§ Aim of the exercise:
From the following material, work out how many lines include the string "Report"; respond with the number only.

§ Dataset content:
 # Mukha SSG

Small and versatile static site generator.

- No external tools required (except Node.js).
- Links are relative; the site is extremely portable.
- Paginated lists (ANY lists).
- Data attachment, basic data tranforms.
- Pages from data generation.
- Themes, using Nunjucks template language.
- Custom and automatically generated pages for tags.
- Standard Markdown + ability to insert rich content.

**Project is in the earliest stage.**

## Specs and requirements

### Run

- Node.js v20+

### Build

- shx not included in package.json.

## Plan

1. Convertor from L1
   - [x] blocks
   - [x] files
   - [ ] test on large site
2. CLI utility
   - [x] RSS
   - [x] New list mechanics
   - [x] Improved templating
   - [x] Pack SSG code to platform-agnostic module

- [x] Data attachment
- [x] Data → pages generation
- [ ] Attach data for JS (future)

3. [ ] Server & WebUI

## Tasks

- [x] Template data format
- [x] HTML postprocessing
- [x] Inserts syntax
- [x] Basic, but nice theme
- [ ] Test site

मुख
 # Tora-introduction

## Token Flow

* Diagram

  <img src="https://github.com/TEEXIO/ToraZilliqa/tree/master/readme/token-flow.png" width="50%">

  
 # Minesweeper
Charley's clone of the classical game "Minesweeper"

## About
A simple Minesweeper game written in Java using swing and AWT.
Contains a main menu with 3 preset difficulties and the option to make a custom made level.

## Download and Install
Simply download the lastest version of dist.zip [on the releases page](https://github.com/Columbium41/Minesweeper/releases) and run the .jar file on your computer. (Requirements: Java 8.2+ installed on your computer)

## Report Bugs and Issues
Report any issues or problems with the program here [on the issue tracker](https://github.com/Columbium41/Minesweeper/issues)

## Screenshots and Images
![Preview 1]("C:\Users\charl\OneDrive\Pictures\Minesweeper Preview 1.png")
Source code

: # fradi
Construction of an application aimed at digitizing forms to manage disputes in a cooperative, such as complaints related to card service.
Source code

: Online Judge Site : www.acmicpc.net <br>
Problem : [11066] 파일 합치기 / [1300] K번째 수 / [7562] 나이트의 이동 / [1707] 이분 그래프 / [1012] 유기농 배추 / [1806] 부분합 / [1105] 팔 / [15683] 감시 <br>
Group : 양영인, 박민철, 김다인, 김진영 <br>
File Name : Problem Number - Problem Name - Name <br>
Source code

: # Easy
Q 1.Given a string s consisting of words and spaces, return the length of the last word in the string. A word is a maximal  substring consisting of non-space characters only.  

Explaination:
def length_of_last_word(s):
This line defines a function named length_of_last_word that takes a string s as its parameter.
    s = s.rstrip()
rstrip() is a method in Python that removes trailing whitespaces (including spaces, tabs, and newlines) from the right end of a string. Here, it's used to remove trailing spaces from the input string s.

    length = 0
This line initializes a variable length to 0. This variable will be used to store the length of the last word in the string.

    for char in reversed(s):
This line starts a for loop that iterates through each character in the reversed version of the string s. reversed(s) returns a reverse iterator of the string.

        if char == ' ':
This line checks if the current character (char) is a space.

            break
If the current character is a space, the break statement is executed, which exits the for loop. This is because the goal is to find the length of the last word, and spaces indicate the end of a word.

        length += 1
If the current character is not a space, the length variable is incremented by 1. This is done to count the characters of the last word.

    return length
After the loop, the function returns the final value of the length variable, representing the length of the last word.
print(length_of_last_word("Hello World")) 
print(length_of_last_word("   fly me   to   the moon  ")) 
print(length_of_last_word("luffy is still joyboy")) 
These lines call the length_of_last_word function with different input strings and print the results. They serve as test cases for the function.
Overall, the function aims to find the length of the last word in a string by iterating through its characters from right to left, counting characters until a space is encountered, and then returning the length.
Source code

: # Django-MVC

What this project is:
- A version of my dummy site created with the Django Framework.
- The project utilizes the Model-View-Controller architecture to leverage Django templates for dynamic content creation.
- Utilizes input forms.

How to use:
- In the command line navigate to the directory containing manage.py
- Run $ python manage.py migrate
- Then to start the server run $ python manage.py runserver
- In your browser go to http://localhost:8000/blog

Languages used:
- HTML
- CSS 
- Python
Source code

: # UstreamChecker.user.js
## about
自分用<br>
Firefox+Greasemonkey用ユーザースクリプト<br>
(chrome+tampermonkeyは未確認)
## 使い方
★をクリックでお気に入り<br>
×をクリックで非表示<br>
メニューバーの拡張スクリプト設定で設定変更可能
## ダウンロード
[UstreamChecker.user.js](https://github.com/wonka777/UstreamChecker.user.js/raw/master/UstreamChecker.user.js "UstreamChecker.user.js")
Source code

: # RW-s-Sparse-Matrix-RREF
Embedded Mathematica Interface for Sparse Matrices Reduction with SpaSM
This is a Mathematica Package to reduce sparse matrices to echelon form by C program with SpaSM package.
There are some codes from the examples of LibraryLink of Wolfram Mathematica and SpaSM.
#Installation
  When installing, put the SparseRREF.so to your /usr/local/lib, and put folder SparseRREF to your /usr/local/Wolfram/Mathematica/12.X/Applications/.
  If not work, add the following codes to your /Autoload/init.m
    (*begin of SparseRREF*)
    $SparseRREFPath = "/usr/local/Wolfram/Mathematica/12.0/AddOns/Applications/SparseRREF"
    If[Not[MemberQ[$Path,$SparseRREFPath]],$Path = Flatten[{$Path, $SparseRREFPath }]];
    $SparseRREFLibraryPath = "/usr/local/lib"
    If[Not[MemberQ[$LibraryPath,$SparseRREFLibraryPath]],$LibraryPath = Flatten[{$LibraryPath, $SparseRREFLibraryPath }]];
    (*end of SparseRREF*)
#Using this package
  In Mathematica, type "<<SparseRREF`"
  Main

§ Result:
2